La escena, que puede parecer ingenua y que es absolutamente disparatada, guarda en realidad una densidad considerable: la voluntad propia es vista como un obstáculo para el conocimiento. Sólo apagándola se abre el canal hacia lo sagrado. Podría pensarse que esa misma estructura (una bifurcación, una decisión, y la renuncia al modo ordinario de elegir) aparece también, con ciertas variantes, en El Sur, de Jorge Luis Borges. Juan Dahlmann, bibliotecario, de ascendencia romántica y fervoroso lector, sobrevive milagrosamente a una septicemia. Tras un largo período en el hospital, emprende un viaje hacia el sur del país, hacia una estancia familiar.
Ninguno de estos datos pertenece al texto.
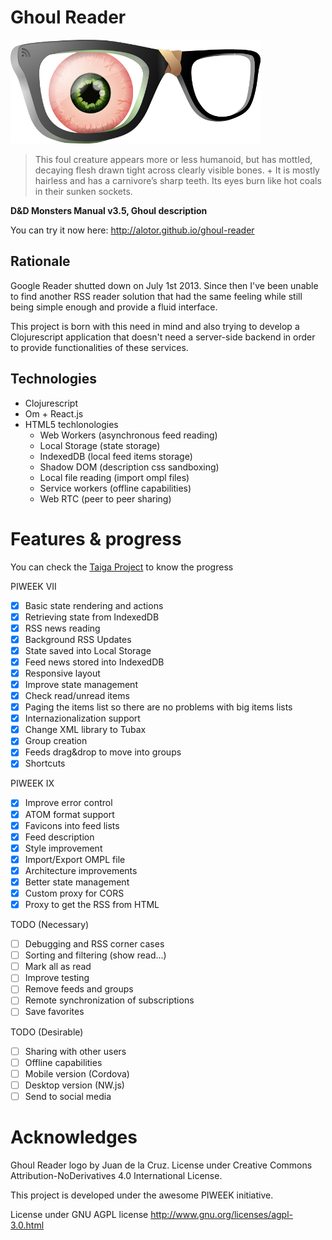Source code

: Ghoul Reader
============
![Ghoul Reader](https://raw.githubusercontent.com/Alotor/ghoul-reader/master/resources/public/images/logo400.png)

>This foul creature appears more or less humanoid, but has mottled, decaying flesh drawn tight across clearly visible bones. +
>It is mostly hairless and has a carnivore’s sharp teeth. Its eyes burn like hot coals in their sunken sockets.

**D&D Monsters Manual v3.5, Ghoul description**

You can try it now here: http://alotor.github.io/ghoul-reader

## Rationale

Google Reader shutted down on July 1st 2013. Since then I've been unable to find another RSS reader solution that had the same feeling while still being simple enough and provide a fluid interface.

This project is born with this need in mind and also trying to develop a Clojurescript application that doesn't need a server-side backend in order to provide functionalities of these services.

## Technologies

- Clojurescript
- Om + React.js
- HTML5 techlonologies
  - Web Workers (asynchronous feed reading)
  - Local Storage (state storage)
  - IndexedDB (local feed items storage)
  - Shadow DOM (description css sandboxing)
  - Local file reading (import ompl files)
  - Service workers (offline capabilities)
  - Web RTC (peer to peer sharing)

# Features & progress

You can check the [Taiga Project](https://tree.taiga.io/project/alonsotorres-ghoul-reader/kanban) to know the progress

PIWEEK VII
- [X] Basic state rendering and actions
- [X] Retrieving state from IndexedDB
- [X] RSS news reading
- [X] Background RSS Updates
- [X] State saved into Local Storage
- [X] Feed news stored into IndexedDB
- [X] Responsive layout
- [X] Improve state management
- [X] Check read/unread items
- [X] Paging the items list so there are no problems with big items lists
- [X] Internazionalization support
- [X] Change XML library to Tubax
- [X] Group creation
- [X] Feeds drag&drop to move into groups
- [X] Shortcuts

PIWEEK IX
- [X] Improve error control
- [X] ATOM format support
- [X] Favicons into feed lists
- [X] Feed description
- [X] Style improvement
- [X] Import/Export OMPL file
- [X] Architecture improvements
- [X] Better state management
- [X] Custom proxy for CORS
- [X] Proxy to get the RSS from HTML

TODO (Necessary)
- [ ] Debugging and RSS corner cases
- [ ] Sorting and filtering (show read...)
- [ ] Mark all as read
- [ ] Improve testing
- [ ] Remove feeds and groups
- [ ] Remote synchronization of subscriptions
- [ ] Save favorites

TODO (Desirable)
- [ ] Sharing with other users
- [ ] Offline capabilities
- [ ] Mobile version (Cordova)
- [ ] Desktop version (NW.js)
- [ ] Send to social media

# Acknowledges

Ghoul Reader logo by Juan de la Cruz. License under Creative Commons Attribution-NoDerivatives 4.0 International License.

This project is developed under the awesome PIWEEK initiative.

License under GNU AGPL license http://www.gnu.org/licenses/agpl-3.0.html
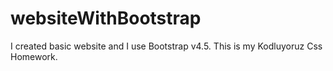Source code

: # websiteWithBootstrap
I created basic website and I use Bootstrap v4.5.  This is my Kodluyoruz Css Homework.
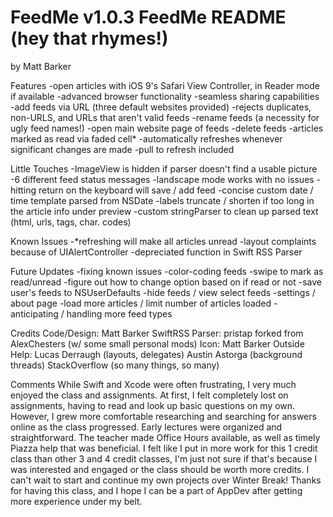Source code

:# FeedMe v1.0.3 FeedMe README (hey that rhymes!)
by Matt Barker

Features
	-open articles with iOS 9's Safari View Controller, in Reader mode if available
		-advanced browser functionality
		-seamless sharing capabilities
	-add feeds via URL (three default websites provided)
		-rejects duplicates, non-URLS, and URLs that aren't valid feeds
	-rename feeds (a necessity for ugly feed names!)
	-open main website page of feeds
	-delete feeds
	-articles marked as read via faded cell*
	-automatically refreshes whenever significant changes are made
		-pull to refresh included

Little Touches
	-ImageView is hidden if parser doesn't find a usable picture
	-6 different feed status messages
	-landscape mode works with no issues
	-hitting return on the keyboard will save / add feed
	-concise custom date / time template parsed from NSDate
	-labels truncate / shorten if too long in the article info under preview
	-custom stringParser to clean up parsed text (html, urls, tags, char. codes)

Known Issues
	-*refreshing will make all articles unread
	-layout complaints because of UIAlertController
	-depreciated function in Swift RSS Parser

Future Updates
	-fixing known issues
	-color-coding feeds
	-swipe to mark as read/unread
		-figure out how to change option based on if read or not
	-save user's feeds to NSUserDefaults
	-hide feeds / view select feeds
	-settings / about page
	-load more articles / limit number of articles loaded
	-anticipating / handling more feed types

Credits
	Code/Design: Matt Barker
	SwiftRSS Parser: pristap forked from AlexChesters (w/ some small personal mods)
	Icon: Matt Barker
	Outside Help: 	Lucas Derraugh (layouts, delegates)
			Austin Astorga (background threads)
			StackOverflow (so many things, so many)

Comments
	While Swift and Xcode were often frustrating, I very much enjoyed the class and assignments. At first, I felt completely lost on assignments, having to read and look up basic questions on my own. However, I grew more comfortable researching and searching for answers online as the class progressed. Early lectures were organized and straightforward. The teacher made Office Hours available, as well as timely Piazza help that was beneficial. I felt like I put in more work for this 1 credit class than other 3 and 4 credit classes, I'm just not sure if that's because I was interested and engaged or the class should be worth more credits. I can't wait to start and continue my own projects over Winter Break! Thanks for having this class, and I hope I can be a part of AppDev after getting more experience under my belt.

	
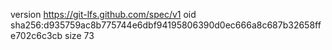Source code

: version https://git-lfs.github.com/spec/v1
oid sha256:d935759ac8b775744e6dbf94195806390d0ec666a8c687b32658ffe702c6c3cb
size 73
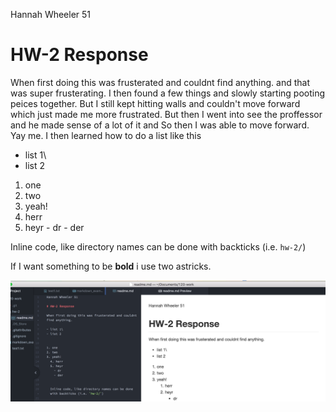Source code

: Hannah Wheeler 51

# HW-2 Response

When first doing this was frusterated and couldnt find anything. and that was super frusterating.
I then found a few things and slowly starting pooting peices together. But I still kept hitting walls and couldn't move forward which just made me more frustrated.
But then I went into see the proffessor and he made sense of a lot of it and So then I was able to move forward. Yay me.
I then learned how to do a list like this

- list 1\
- list 2


1. one
2. two
3. yeah!
  4. herr
  5. heyr
    - dr
    - der


  Inline code, like directory names can be done with backticks (i.e. `hw-2/`)

  If I want something to be **bold** i use two astricks.

  ![screenshot](Hw_2-screenshotForCoding.png)

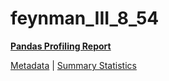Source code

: # feynman_III_8_54

[**Pandas Profiling Report**](https://epistasislab.github.io/pmlb/profile/feynman_III_8_54.html)

[Metadata](metadata.yaml) | [Summary Statistics](summary_stats.tsv)

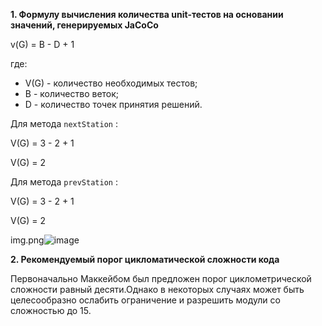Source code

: **1. Формулу вычисления количества unit-тестов на основании значений, генерируемых JaCoCo**

v(G) = B - D + 1

где:
* V(G) - количество необходимых тестов;
* B - количество веток;
* D - количество точек принятия решений.

Для метода `nextStation` :

V(G) = 3 - 2 + 1

V(G) = 2

Для метода `prevStation` :

V(G) = 3 - 2 + 1

V(G) = 2

img.png![image](https://user-images.githubusercontent.com/82464653/120977242-ca11c880-c77b-11eb-8158-d9a45b69b65d.png)

**2. Рекомендуемый порог цикломатической сложности кода**

Первоначально Маккейбом был предложен порог циклометрической сложности равный десяти.Однако в некоторых случаях может быть целесообразно ослабить ограничение и разрешить модули со сложностью до 15.
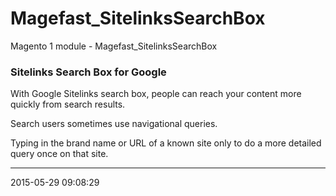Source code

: # Magefast_SitelinksSearchBox
Magento 1 module - Magefast_SitelinksSearchBox
### Sitelinks Search Box for Google

With Google Sitelinks search box, people can reach your content more quickly from search results. 

Search users sometimes use navigational queries.

Typing in the brand name or URL of a known site only to do a more detailed query once on that site.
<hr>
<date>2015-05-29</date>
<time>09:08:29</time>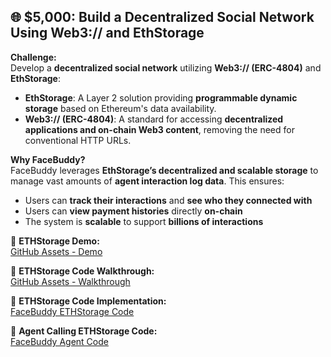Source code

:## 🌐 $5,000: Build a Decentralized Social Network Using Web3:// and EthStorage  

**Challenge:**  
Develop a **decentralized social network** utilizing **Web3:// (ERC-4804)** and **EthStorage**:  
- **EthStorage**: A Layer 2 solution providing **programmable dynamic storage** based on Ethereum's data availability.  
- **Web3:// (ERC-4804)**: A standard for accessing **decentralized applications and on-chain Web3 content**, removing the need for conventional HTTP URLs.  

**Why FaceBuddy?**  
FaceBuddy leverages **EthStorage’s decentralized and scalable storage** to manage vast amounts of **agent interaction log data**. This ensures:  
- Users can **track their interactions** and **see who they connected with**  
- Users can **view payment histories** directly **on-chain**  
- The system is **scalable** to support **billions of interactions**  

🔗 **ETHStorage Demo:**  
[GitHub Assets - Demo](https://github.com/user-attachments/assets/b334b9b7-a5b3-46c0-a17a-df64c908f251)  

🔗 **ETHStorage Code Walkthrough:**  
[GitHub Assets - Walkthrough](https://github.com/user-attachments/assets/794fc0f0-b45c-42e3-a1dc-811de379c8c9)  

🔗 **ETHStorage Code Implementation:**  
[FaceBuddy ETHStorage Code](https://github.com/WilliamUW/facebuddy-opacity-agent/blob/master/src/agent/ethStorage.ts#L48-L105)  

🔗 **Agent Calling ETHStorage Code:**  
[FaceBuddy Agent Code](https://github.com/WilliamUW/facebuddy-opacity-agent/blob/647f8444d0f7dc1ab3e5ada44ae58dfb4e2a8a31/src/agent/createAgent.ts#L180-L233)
Lo que comienza como una recuperación se transforma lentamente en otra cosa. El tren lo traslada a un paisaje cada vez más remoto, cada vez más simbólico. Finalmente, llega a una pulpería donde, tras un altercado menor, un peón lo provoca y lo desafía a duelo. Alguien le lanza un cuchillo. Él acepta. Sale al campo, listo para cumplir un destino épico. Pero la clave está en el detalle sutil que el narrador deja entrever como un secreto: toda esta escena final, heroica y luminosa, podría no estar ocurriendo. El relato sugiere (aunque nunca lo afirma del todo) que Dahlmann en realidad nunca salió del hospital. Que todo el viaje ha sido un sueño o una alucinación final del moribundo. Que su cuerpo muere en la cama, pero su conciencia, para no aceptar una muerte banal, imagina otra. Si Francisco se marea para dejar actuar a Dios, Dahlmann sueña para tomar control de su muerte. Lo que en uno es entrega mística, en el otro es invención poética. Ambos se enfrentan a una bifurcación: Francisco, en un camino físico; Dahlmann, entre dos modos de morir. Y ambos, curiosamente, eligen no decidir del modo habitual. Francisco cede el juicio; Dahlmann también, pero hacia adentro: se abandona a su deseo más íntimo, que es el de morir con sentido.

Aquí aparece la paradoja más rica: si aceptamos que la escena final de El Sur es un sueño, entonces no estamos ante una cesión del yo, sino ante su afirmación última. Dahlmann no acepta una muerte cualquiera. La transforma. La narra. O la transforma para narrarla. Decide morir como en los libros que leyó, en una pampa legendaria, con un cuchillo en la mano, en vez de desaparecer entre sábanas blancas y sueros. Francisco y Dahlmann, en contextos distintos, aluden al mismo momento: cuando ya no hay margen para razonar, cuando el yo se vuelve frágil, cuando la vida se apaga. Pero cada uno responde de forma distinta. El santo se anula para abrir paso a lo divino; el lector apasionado (enajenado) se inventa una escena para que la muerte no lo borre sin relato. Ambos gestos pueden verse como formas de la fe. Francisco cree en la voluntad de Dios; Dahlmann, en la fuerza del relato. Y ambos actos implican una suspensión del yo: uno, para obedecer; el otro, para resistir.

Quizás esa sea la diferencia central entre la mística y la literatura. La mística borra el yo para fundirse con algo mayor. La literatura, en cambio, lo reinventa, lo disfraza, lo hace soñar una muerte que sea digna de contarse. A Francisco lo guía el temblor. A Dahlmann, la fiebre. El primero deja que el mundo lo empuje; el segundo, que la imaginación lo salve.